メタワークス会計事務所・メタワークスコンサルティングでは、株式公開を目指す企業様に対し、構想段階から上場後の開示体制整備までを一気通貫で支援しています。本記事では、IPO準備の全体像と当事務所の支援内容、そして近年の制度改正(東証グロース市場の上場維持基準見直し)を踏まえた準備設計の考え方を、わかりやすく整理してご案内します。

監修者・代表のご紹介

当事務所代表の星野宇潮(公認会計士・税理士)は、立教大学在学中に公認会計士試験に合格し、有限責任監査法人トーマツに入所。監査の現場で多数の上場企業・上場準備会社に関与した後、税理士資格を取得し、IPO支援に特化したコンサルティングに従事してきました。これまで株式公開に携わり、現在は一般社団法人 RULEMAKERS DAOの監事、合同会社型DAOの立法プロセスへの関与など、新しい資本市場・組織形態のルールメイキングにも取り組んでいます。

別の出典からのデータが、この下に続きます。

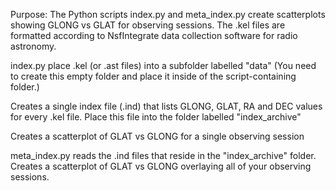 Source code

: Purpose: The Python scripts index.py and meta_index.py create scatterplots showing GLONG vs GLAT for observing sessions.
The .kel files are formatted according to NsfIntegrate data collection software for radio astronomy.

index.py
place .kel (or .ast files) into a subfolder labelled "data" (You need to create this empty folder and place it inside of the script-containing folder.)

Creates a single index file (.ind) that lists GLONG, GLAT, RA and DEC values for every .kel file.
Place this file into the folder labelled "index_archive"

Creates a scatterplot of GLAT vs GLONG for a single observing session

meta_index.py
reads the .ind files that reside in the "index_archive" folder.
Creates a scatterplot of GLAT vs GLONG overlaying all of your observing sessions.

「監査法人の視点(何が審査で見られるか)」と「税理士・経営参謀の視点(どう作り込めば事業が伸びるか)」の両面を一人の専門家が併せ持つ点が、当事務所のIPO支援の特徴です。

そもそもIPO(株式公開)とは

IPO(Initial Public Offering=新規株式公開)とは、それまで創業者や一部の株主が保有していた未公開株式を、証券取引所を通じて一般投資家が売買できる状態にすることを指します。日本国内の代表的な上場先は、日本取引所グループ(JPX)傘下の東京証券取引所(東証)です。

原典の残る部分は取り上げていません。